August 6, 2009

Blame the Government for Healthcare Foolishness

Justin Katz

The government (abstractly speaking) has somehow wiggled its way into a comfortable position in which, as an entity, it need never take blame. Consider a letter from Ben Jones, in Providence:

When my wife and I moved to Rhode Island, my wife's employer-provided insurance plan increased its pricing to over twice the cost, with fewer benefits, than rates for me as an individual. Unfortunately, I discovered that I could not buy insurance in Rhode Island as a sole proprietor, since I had rejected my spouse's employer's plan. Being forced to choose a group plan that cost us more and delivered less didn’t seem like much of a choice to me.

A public health-insurance plan might have offered a true choice, or at least kept the private insurers' rates competitive. In Rhode Island, two insurers cover 95 percent of people with health insurance, limiting our choices further.

Tracing the history of Rhode Island healthcare — of which there is no helpful summary for the immigrant — one observes that the General Assembly created Blue Cross as a non-profit.
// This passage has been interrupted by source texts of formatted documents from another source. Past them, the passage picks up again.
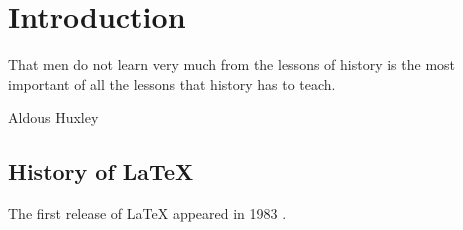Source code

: \section{Introduction}
\label{ch:intro}

\epigraph{That men do not learn very much from the lessons of history is the most important of all the lessons that history has to teach.}{Aldous Huxley}

\subsection{History of \LaTeX}

The first release of \LaTeX \cite{lamport1994latex} appeared in 1983 \cite{lamport2007writings}.

\cleardoublepage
Apart from that, the state has layered on sufficient mandates and regulations, some microspecific in scope, that we arguably have experience with a "public option."

Take Jones's specific complaint: His lack of eligibility for health insurance as a sole proprietor is a statutory allowance created as part of legislation with the following purpose:

The purpose and intent of this chapter are to enhance the availability of health insurance coverage to small employers regardless of their health status or claims experience, to prevent abusive rating practices, to prevent segmentation of the health insurance market based upon health risk, to spread health insurance risk more broadly, to require disclosure of rating practices to purchasers, to establish rules regarding renewability of coverage, to limit the use of preexisting condition exclusions, to provide for development of "economy", "standard" and "basic" health benefit plans to be offered to all small employers, and to improve the overall fairness and efficiency of the small group health insurance market.

This is what it looks like when a government imposes "options." The only difference under the regime that Jones advocates is that the government would not be forcing distinct (or semi-distinct) entities to operate its preferred plan; it would just regulate and mandate directly as a definition of its offering.